Le juge ne tenait donc son pouvoir de créer des règles d’aucun fondement légitime

juridiquement. La loi des 16 et 24 août 1790, en son article 12, vint ainsi prohiber les arrêts de

règlement, et par la même occasion, interdit aux Parlements de recourir à la méthode du

précédent. Ce texte instaure, à cette fin, un référé-législatif permettant au juge de référer au

législateur en cas de difficulté relative à l’interprétation d’une loi.

Il ressort de ces constatations que le principal obstacle à l’exercice par le juge d’un pouvoir

normatif se situe dans la grandeur et l’exemplarité accordées à la loi à cette période de

l’histoire qui n’admettait pas qu’un organe juridictionnel empiète sur le législatif. A ce sujet,

PORTALIS vint ainsi prôner « qu’un juge est associé à l’esprit de la législation, mais il ne

saurait partager le pouvoir législatif », ajoutant, afin de conforter cette opinion « qu’une loi est

un acte de souveraineté ; une décision n’est qu’un acte de juridiction ou magistrature »201.
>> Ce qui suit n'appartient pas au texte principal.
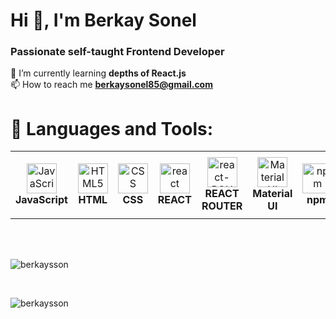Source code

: <h1 align="left">Hi 👋, I'm Berkay Sonel</h1>
<h3 align="left">Passionate self-taught Frontend Developer</h3>

<div align="left">
  
🌱 I’m currently learning **depths of React.js**
 <br/>
📫 How to reach me **berkaysonel85@gmail.com**
</div>

# 🔧 Languages and Tools:
<table>
  <tr>
    <td align="center" height="108" width="108">
      <img
        src="https://seeklogo.com/images/J/javascript-js-logo-2949701702-seeklogo.com.png"
        width="auto"
        height="48"
        alt="JavaScript"
      />
      <br /><strong>JavaScript</strong>
    </td>
    <td align="center" height="108" width="108">
      <img
        src="https://seeklogo.com/images/H/html5-without-wordmark-color-logo-14D252D878-seeklogo.com.png"
        width="auto"
        height="48"
        alt="HTML5"
      />
      <br /><strong>HTML</strong>
    </td>
    <td align="center" height="108" width="108">
      <img
        src="https://seeklogo.com/images/C/css-3-logo-023C1A7171-seeklogo.com.png"
        width="auto"
        height="48"
        alt="CSS"
      />
      <br /><strong>CSS</strong>
    </td>
    <td align="center" height="108" width="108">
      <img
        src="https://seeklogo.com/images/R/react-logo-7B3CE81517-seeklogo.com.png"
        width="auto"
        height="48"
        alt="react"
      />
    <br /><strong>REACT</strong>
    </td>
    <td align="center" height="108" width="155">
      <img
        src="https://seeklogo.com/images/R/reactrouter-logo-4572B114B5-seeklogo.com.png"
        width="auto"
        height="48"
        alt="react-ROUTER"
      />
    <br /><strong>REACT ROUTER</strong>
    </td>
    <td align="center" height="108" width="108">
      <img
        src="https://cdn.jsdelivr.net/gh/devicons/devicon/icons/materialui/materialui-original.svg"
        width="auto"
        height="48"
        alt="Material UI"
      />
      <br /><strong>Material UI</strong>
    </td>
    <td align="center" height="108" width="108">
      <img
        src="https://seeklogo.com/images/N/npm-node-package-manager-logo-DE93649ED1-seeklogo.com.png"
        width="auto"
        height="48"
        alt="npm"
      />
      <br /><strong>npm</strong>
    </td>
    <td align="center" height="108" width="auto">
      <img
        src="https://cdn.worldvectorlogo.com/logos/styled-components-1.svg"
        width="auto"
        height="48"
        alt="styled"
      />
      <br /><strong>styled-components</strong>
    </td>
</table>
<br/>
<br/>
<p><img align="center" src="https://github-readme-stats.vercel.app/api/top-langs?username=berkaysson&show_icons=true&locale=en&layout=compact" alt="berkaysson" /></p>
<br/>
<p><img align="center" src="https://github-readme-streak-stats.herokuapp.com/?user=berkaysson&theme=highcontrast" alt="berkaysson" /></p>
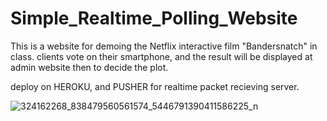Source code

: # Simple_Realtime_Polling_Website

This is a website for demoing the Netflix interactive film "Bandersnatch" in class.
clients vote on their smartphone, and the result will be displayed at admin website then to decide the plot.  

deploy on HEROKU, and PUSHER for realtime packet recieving server.


![324162268_838479560561574_5446791390411586225_n](https://user-images.githubusercontent.com/87590897/211257001-3d1aa9d1-a893-446b-88c5-ce9fddbbb2a9.png)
Le juge administratif ne tient donc pas ce pouvoir qui lui a été reconnu depuis, celui de

créer des règles de droit, d’une disposition constitutionnelle. Au contraire, l’article 5 du Code

Civil, conjugué de la prohibition théorique des précédents empêchent la reconnaissance

juridique d’une compétence normative du juge et précisément du Conseil d’Etat.

Sur ce fondement, les auteurs tels GENY202, CARRE DE MALBERG203, CARBONNIER204,

ou encore PESCATORE205 récusent tout pouvoir normatif du juge tout comme ils dénient tout

caractère juridiquement obligatoire de la règle jurisprudentielle. L’autorité relative de la chose

jugée attribuée à la décision de justice par l’article 1351 du Code Civil206 se voit également

invoquée par cette partie de la doctrine réfutant le pouvoir du juge de fixer les règles

générales de droit.

Néanmoins, une disposition relativement célèbre aujourd’hui a pu justifier, pour

certains207, la compétence normative du juge.
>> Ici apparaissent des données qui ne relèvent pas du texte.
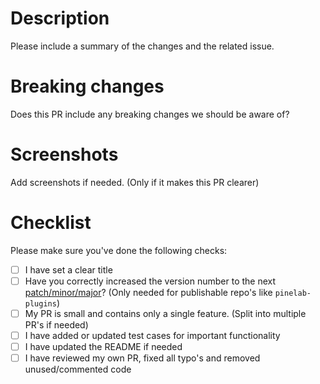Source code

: # Description

Please include a summary of the changes and the related issue.

# Breaking changes

Does this PR include any breaking changes we should be aware of?

# Screenshots

Add screenshots if needed. (Only if it makes this PR clearer)

# Checklist

Please make sure you've done the following checks:

- [ ] I have set a clear title
- [ ] Have you correctly increased the version number to the next [patch/minor/major](https://semver.org/#summary)? (Only needed for publishable repo's like `pinelab-plugins`)
- [ ] My PR is small and contains only a single feature. (Split into multiple PR's if needed)
- [ ] I have added or updated test cases for important functionality
- [ ] I have updated the README if needed
- [ ] I have reviewed my own PR, fixed all typo's and removed unused/commented code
200 B. BEIGNIER, « Les arrêts de règlement », art. préc., p. 47. 201 FENET, Recueil, 1827, Tome 6, cité par B. BEIGNIER, précité, p. 48. 202 F. GENY, Méthode d’interprétation et sources en droit privé positif, Paris, Tome II, 1919, p. 35. 203 R. CARRE DE MALBERG, Contribution à la théorie générale de l’Etat, Paris, Tome I, 1920, p. 741. 204 J. CARBONNIER, Droit civil , Tome I, Paris, 1967, p. 115-116. 205 P. PESCATORE, Introduction à la science du droit, Luxembourg, 1960, p. 112. 206 Art. 1351 du Code Civil : « L’autorité de la chose jugée n’a lieu qu’à l’égard de ce qui a fait l’objet du jugement. Il faut que la chose demandée soit la même ; que la demande soit fondée sur la même cause ; que la demande soit entre les mêmes parties, et formée par elles et contre elles en la même qualité ». 207 Voir en ce sens : S. BELAÏD, Essai sur le pouvoir créateur et normatif du juge, Paris, 1974, p. 271 ; G. MARTY et P. RAYNAUD, Droit civil, Tome I, 2ème édition, Paris, 1972, p. 218 ; P. COULOMBEL, Introduction à l’étude du Droit et du droit civil, Paris, 1969, p. 195.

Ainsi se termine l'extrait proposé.